[Data records]
++++

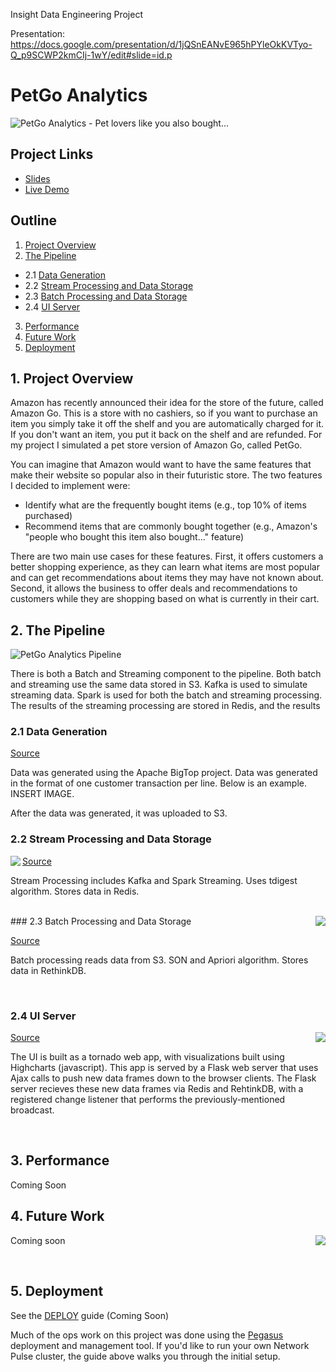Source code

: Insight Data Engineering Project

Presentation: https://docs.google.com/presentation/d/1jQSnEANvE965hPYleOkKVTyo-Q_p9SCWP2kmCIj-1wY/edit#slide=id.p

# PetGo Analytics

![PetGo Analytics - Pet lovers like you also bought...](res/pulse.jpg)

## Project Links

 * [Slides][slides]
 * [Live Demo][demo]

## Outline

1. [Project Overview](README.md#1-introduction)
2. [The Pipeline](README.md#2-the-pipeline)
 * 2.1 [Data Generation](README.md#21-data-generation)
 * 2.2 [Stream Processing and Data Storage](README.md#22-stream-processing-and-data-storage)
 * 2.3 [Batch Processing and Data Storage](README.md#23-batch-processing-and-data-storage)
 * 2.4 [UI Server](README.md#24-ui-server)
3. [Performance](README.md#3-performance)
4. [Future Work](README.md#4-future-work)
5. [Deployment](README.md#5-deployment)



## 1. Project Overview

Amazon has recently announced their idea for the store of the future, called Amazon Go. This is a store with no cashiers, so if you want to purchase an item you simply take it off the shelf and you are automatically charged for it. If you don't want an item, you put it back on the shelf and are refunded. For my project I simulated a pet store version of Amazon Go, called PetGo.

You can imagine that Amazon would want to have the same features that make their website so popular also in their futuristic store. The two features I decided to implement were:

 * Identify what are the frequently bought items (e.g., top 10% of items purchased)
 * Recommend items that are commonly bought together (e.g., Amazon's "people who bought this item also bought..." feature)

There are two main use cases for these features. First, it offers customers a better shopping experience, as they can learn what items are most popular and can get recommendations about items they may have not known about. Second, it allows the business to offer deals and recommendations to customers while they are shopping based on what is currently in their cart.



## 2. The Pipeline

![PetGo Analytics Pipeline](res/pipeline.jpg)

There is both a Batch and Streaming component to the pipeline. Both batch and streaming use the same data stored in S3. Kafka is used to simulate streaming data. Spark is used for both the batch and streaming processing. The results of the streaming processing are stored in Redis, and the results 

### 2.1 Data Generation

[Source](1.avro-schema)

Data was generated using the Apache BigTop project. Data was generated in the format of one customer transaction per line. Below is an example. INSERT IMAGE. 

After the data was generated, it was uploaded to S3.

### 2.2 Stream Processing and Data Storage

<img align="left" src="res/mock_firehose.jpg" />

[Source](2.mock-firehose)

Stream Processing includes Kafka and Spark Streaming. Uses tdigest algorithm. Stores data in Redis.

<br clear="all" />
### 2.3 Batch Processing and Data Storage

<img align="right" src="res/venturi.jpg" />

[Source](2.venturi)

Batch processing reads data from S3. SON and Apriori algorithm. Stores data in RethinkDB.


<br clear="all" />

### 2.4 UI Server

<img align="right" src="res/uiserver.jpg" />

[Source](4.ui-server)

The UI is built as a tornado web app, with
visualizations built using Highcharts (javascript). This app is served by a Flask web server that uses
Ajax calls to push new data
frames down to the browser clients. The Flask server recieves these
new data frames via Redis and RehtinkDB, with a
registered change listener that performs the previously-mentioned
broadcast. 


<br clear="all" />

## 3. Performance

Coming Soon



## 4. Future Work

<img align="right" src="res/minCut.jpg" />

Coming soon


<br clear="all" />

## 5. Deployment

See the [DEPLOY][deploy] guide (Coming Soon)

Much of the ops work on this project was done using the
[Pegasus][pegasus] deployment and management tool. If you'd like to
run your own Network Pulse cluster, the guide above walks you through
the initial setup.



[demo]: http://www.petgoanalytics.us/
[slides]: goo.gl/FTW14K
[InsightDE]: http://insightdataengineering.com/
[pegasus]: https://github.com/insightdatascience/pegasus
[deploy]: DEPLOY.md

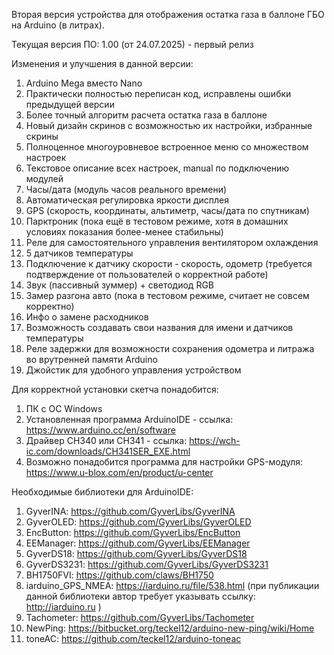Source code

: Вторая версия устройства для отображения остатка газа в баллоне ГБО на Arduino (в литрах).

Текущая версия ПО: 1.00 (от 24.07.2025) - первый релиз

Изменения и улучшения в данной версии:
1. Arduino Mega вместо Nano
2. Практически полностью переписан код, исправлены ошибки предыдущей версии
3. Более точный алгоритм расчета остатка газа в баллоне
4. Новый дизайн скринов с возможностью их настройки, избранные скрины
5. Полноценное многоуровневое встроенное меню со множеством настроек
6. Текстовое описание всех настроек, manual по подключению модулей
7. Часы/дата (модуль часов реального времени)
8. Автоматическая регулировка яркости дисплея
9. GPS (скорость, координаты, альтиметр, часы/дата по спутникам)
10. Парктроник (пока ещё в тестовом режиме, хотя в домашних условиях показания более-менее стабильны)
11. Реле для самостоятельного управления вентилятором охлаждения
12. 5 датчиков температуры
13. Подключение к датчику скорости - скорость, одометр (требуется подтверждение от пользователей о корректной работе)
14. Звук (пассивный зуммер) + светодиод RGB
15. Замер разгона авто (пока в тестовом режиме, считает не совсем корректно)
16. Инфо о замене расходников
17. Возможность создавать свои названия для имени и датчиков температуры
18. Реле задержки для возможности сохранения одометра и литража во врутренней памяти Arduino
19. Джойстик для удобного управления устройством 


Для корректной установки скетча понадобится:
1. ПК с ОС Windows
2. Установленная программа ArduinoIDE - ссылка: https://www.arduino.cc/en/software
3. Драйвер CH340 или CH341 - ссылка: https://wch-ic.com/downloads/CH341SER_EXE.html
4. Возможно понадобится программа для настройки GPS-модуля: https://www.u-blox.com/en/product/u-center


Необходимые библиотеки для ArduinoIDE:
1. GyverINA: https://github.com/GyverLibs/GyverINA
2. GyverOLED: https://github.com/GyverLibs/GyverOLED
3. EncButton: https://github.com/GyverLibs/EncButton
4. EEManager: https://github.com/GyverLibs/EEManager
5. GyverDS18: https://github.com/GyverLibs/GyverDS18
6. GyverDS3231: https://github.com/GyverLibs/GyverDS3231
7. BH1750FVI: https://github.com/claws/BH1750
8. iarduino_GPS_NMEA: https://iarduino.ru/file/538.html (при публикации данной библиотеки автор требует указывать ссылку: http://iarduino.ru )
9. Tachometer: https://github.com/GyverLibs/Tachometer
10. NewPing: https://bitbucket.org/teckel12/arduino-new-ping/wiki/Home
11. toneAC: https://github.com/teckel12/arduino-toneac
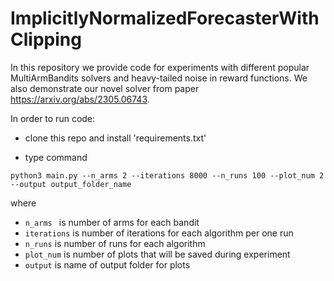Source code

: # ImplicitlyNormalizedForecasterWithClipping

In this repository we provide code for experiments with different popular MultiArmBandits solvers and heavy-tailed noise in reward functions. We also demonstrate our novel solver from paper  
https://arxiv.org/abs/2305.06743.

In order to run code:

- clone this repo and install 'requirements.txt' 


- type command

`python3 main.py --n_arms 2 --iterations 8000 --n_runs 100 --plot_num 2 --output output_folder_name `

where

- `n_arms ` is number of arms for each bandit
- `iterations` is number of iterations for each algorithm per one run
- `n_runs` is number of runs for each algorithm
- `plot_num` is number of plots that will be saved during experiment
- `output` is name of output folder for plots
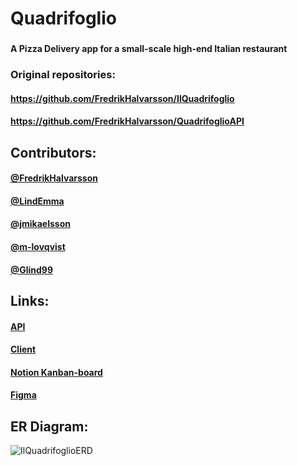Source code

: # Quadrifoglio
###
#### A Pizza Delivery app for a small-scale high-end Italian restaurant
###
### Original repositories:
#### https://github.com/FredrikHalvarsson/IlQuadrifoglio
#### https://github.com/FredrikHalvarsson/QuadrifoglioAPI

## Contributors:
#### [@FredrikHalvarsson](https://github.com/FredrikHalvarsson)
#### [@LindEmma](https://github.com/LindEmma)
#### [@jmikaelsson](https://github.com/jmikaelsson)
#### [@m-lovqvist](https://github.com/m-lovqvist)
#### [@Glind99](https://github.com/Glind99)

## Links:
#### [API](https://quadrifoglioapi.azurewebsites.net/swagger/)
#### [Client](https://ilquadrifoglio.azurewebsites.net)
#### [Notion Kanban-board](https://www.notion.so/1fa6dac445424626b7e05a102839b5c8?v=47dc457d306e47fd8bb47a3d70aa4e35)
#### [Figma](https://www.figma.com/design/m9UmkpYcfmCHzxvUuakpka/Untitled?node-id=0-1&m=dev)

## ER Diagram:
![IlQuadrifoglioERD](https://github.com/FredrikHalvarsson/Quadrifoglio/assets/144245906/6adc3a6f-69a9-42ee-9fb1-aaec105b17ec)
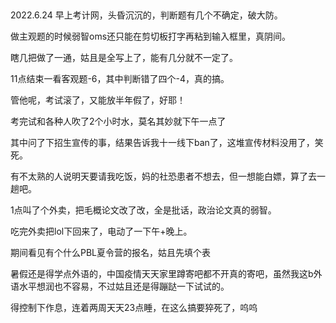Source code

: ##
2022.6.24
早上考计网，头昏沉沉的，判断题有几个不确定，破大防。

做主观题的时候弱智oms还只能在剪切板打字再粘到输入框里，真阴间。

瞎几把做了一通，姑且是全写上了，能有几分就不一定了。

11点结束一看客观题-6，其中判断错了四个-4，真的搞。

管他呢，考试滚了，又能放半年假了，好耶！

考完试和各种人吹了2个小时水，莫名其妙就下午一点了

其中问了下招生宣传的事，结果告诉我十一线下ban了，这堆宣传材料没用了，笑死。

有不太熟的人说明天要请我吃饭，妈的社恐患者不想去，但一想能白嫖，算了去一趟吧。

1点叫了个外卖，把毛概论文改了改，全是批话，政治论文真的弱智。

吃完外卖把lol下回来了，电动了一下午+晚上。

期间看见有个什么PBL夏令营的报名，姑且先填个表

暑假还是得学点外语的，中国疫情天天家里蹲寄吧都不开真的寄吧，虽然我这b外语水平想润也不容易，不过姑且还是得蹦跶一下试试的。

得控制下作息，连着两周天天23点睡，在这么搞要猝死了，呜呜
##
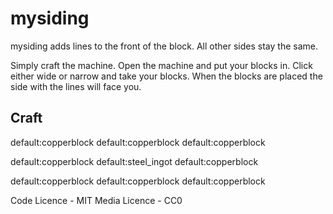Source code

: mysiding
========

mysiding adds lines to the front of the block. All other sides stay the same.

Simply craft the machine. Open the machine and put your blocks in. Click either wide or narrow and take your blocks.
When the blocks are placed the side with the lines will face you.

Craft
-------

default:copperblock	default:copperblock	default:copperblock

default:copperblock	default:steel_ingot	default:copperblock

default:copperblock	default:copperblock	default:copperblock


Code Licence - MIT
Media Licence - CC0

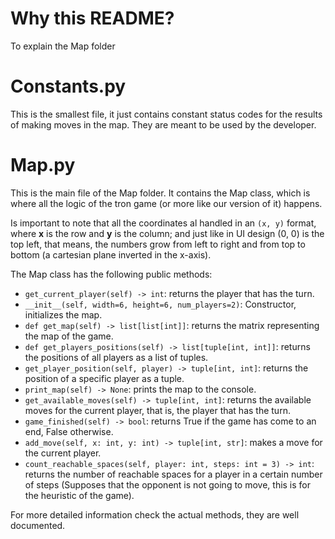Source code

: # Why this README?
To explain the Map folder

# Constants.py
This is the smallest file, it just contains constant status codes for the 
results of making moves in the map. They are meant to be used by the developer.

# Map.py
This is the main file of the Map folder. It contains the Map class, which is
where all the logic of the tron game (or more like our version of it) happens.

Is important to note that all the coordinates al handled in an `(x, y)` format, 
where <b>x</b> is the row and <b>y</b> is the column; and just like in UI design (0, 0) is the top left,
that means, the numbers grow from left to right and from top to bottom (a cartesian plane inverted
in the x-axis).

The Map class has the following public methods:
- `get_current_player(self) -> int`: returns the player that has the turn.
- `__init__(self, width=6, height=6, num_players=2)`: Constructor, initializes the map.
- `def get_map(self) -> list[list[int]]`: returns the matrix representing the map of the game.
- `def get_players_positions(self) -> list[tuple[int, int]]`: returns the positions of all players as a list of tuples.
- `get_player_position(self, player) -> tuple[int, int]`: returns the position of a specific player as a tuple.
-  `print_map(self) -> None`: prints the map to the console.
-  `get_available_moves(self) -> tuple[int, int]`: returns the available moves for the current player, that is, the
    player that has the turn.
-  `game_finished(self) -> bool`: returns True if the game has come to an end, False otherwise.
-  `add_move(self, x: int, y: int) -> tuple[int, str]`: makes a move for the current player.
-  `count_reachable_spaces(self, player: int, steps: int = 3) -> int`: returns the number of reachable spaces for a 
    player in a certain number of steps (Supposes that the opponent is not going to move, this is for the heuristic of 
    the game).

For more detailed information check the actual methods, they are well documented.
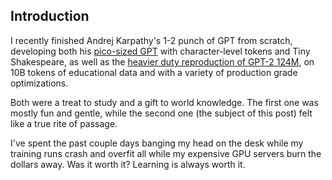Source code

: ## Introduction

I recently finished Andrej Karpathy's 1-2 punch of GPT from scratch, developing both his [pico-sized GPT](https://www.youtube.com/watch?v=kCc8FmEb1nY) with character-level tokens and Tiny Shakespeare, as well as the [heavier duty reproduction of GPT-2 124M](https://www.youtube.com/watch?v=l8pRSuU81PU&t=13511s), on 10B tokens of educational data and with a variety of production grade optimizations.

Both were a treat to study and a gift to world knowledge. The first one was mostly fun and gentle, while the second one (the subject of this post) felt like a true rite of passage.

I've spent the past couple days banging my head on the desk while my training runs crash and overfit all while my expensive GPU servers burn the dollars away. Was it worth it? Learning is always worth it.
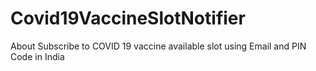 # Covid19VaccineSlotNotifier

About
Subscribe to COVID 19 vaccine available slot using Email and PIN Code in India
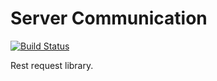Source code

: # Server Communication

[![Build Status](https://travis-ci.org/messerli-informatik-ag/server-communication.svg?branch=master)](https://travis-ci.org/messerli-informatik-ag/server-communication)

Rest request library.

++++

**EXERCISE OBJECTIVE**
Could you restate word for word the lines above, from the one that contains "15. Замер разгона" through the one that contains "Для корректной установки", and no others?

**OUTPUT OF THE TASK**
15. Замер разгона авто (пока в тестовом режиме, считает не совсем корректно)
16. Инфо о замене расходников
17. Возможность создавать свои названия для имени и датчиков температуры
18. Реле задержки для возможности сохранения одометра и литража во врутренней памяти Arduino
19. Джойстик для удобного управления устройством 


Для корректной установки скетча понадобится:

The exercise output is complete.